By Heather King - June 2011


PAPER CITATION

Moisan H. (2009). Partners in process: How museum educators and classroom teachers can create outstanding results. Journal of Museum Education, 34(4), 23–40.

http://museumeducation.info/jm...



Collaborations between schools and ISIs potentially offer powerful learning opportunities, yet assessing the varying needs and perspectives of each partner is not always easy. In this research, Mosian presents an open and honest account of a collaborative project and provides a valuable insight into the important stages of effective collaboration.

Mosian’s account is based on Great Chicago Stories, a collaborative effort between the Chicago History Museum, Chicago schoolteachers, advisers, writers, and consultants. The intentions were to create a learning resource (in this case, 12 online stories offering differing viewpoints about Chicago’s social history) that other teachers would trust and rely on, and to build a learning community that enabled partners to tap into each other’s expertise and knowledge.

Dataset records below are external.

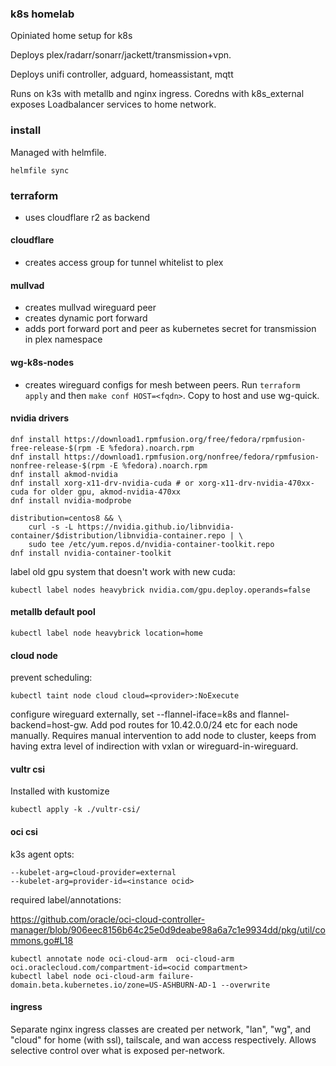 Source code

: ### k8s homelab

Opiniated home setup for k8s

Deploys plex/radarr/sonarr/jackett/transmission+vpn.

Deploys unifi controller, adguard, homeassistant, mqtt

Runs on k3s with metallb and nginx ingress. Coredns with k8s_external exposes
Loadbalancer services to home network.

### install

Managed with helmfile.

`helmfile sync`

### terraform

* uses cloudflare r2 as backend

#### cloudflare

* creates access group for tunnel whitelist to plex

#### mullvad

* creates mullvad wireguard peer
* creates dynamic port forward
* adds port forward port and peer as kubernetes secret for transmission in plex
  namespace

#### wg-k8s-nodes

* creates wireguard configs for mesh between peers.
Run `terraform apply` and then `make conf HOST=<fqdn>`. Copy to host and use
wg-quick.

#### nvidia drivers

```
dnf install https://download1.rpmfusion.org/free/fedora/rpmfusion-free-release-$(rpm -E %fedora).noarch.rpm
dnf install https://download1.rpmfusion.org/nonfree/fedora/rpmfusion-nonfree-release-$(rpm -E %fedora).noarch.rpm
dnf install akmod-nvidia
dnf install xorg-x11-drv-nvidia-cuda # or xorg-x11-drv-nvidia-470xx-cuda for older gpu, akmod-nvidia-470xx
dnf install nvidia-modprobe

distribution=centos8 && \
    curl -s -L https://nvidia.github.io/libnvidia-container/$distribution/libnvidia-container.repo | \
    sudo tee /etc/yum.repos.d/nvidia-container-toolkit.repo
dnf install nvidia-container-toolkit
```

label old gpu system that doesn't work with new cuda:

```
kubectl label nodes heavybrick nvidia.com/gpu.deploy.operands=false
```

#### metallb default pool

```
kubectl label node heavybrick location=home
```

#### cloud node

prevent scheduling:

```
kubectl taint node cloud cloud=<provider>:NoExecute
```

configure wireguard externally, set --flannel-iface=k8s and
flannel-backend=host-gw. Add pod routes for 10.42.0.0/24 etc for each node
manually. Requires manual intervention to add node to cluster, keeps from
having extra level of indirection with vxlan or wireguard-in-wireguard.

#### vultr csi

Installed with kustomize

```
kubectl apply -k ./vultr-csi/
```

#### oci csi

k3s agent opts:
```
--kubelet-arg=cloud-provider=external
--kubelet-arg=provider-id=<instance ocid>
```

required label/annotations:

https://github.com/oracle/oci-cloud-controller-manager/blob/906eec8156b64c25e0d9deabe98a6a7c1e9934dd/pkg/util/commons.go#L18

```
kubectl annotate node oci-cloud-arm  oci-cloud-arm oci.oraclecloud.com/compartment-id=<ocid compartment>
kubectl label node oci-cloud-arm failure-domain.beta.kubernetes.io/zone=US-ASHBURN-AD-1 --overwrite
```

#### ingress

Separate nginx ingress classes are created per network, "lan", "wg", and
"cloud" for home (with ssl), tailscale, and wan access respectively. Allows
selective control over what is exposed per-network.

Mosian has identified the following requirements and recommendations based on her experiences of building and sustaining the collaboration:

• “Collaboration needs to be thought through and requires careful tending” (p. 27): it needs to be based and sustained upon a shared view, shared expectations, and shared commitment.
• Commitment must come forth from both the institutional partner with regard to senior management support, and from the partnering schools. The latter was achieved in this instance by asking teachers to apply for the project.
• If partners are to work together, they must firstly understand and respect each other’s perspectives. To this end, the teachers in this project spent time in the museum, and the museum educators spent time in school. The main intention of the museum educators was not to evaluate how the resource was working but to understand the context in which it would be used.
• To accomplish equality amongst partners, the intellectual and professional lives of all participants need to be enhanced. In this case, partners participated in a specialist training session led by the local university on the development of curriculum using a backward design approach called “Understanding by Design”.
• Professional growth of partners notwithstanding, a true sense of community can only be attained if time is set aside for regular meetings involving face-to-face interaction.
• Developing a sense of shared ownership for the resource may be fostered by submitting co-authored work to peer review and engaging jointly in subsequent revisions.
• While collaborative, all partnership projects require solid leadership to move the project forward, and to maintain equity and balance.
• Effective leadership may be upheld by the use of ongoing evaluation to refine the project as work progresses. In this particular project, the externally led evaluation efforts included classroom observations, teacher logs, debriefing interviews, and analyses of student work. Ongoing feedback from the evaluators kept the partners up to date on their progress toward project targets.

Mosian concludes her account by noting that the collaboration resulted in the development of a true community of students who pooled their expertise to produce the best quality instructional resource. The message to ISE institutions is clear: “With shared vision, committed partners and solid planning, museum educators and classroom teachers can work together to enrich student learning in a much more impactful way than schools and museums can accomplish on their own” (p. 39).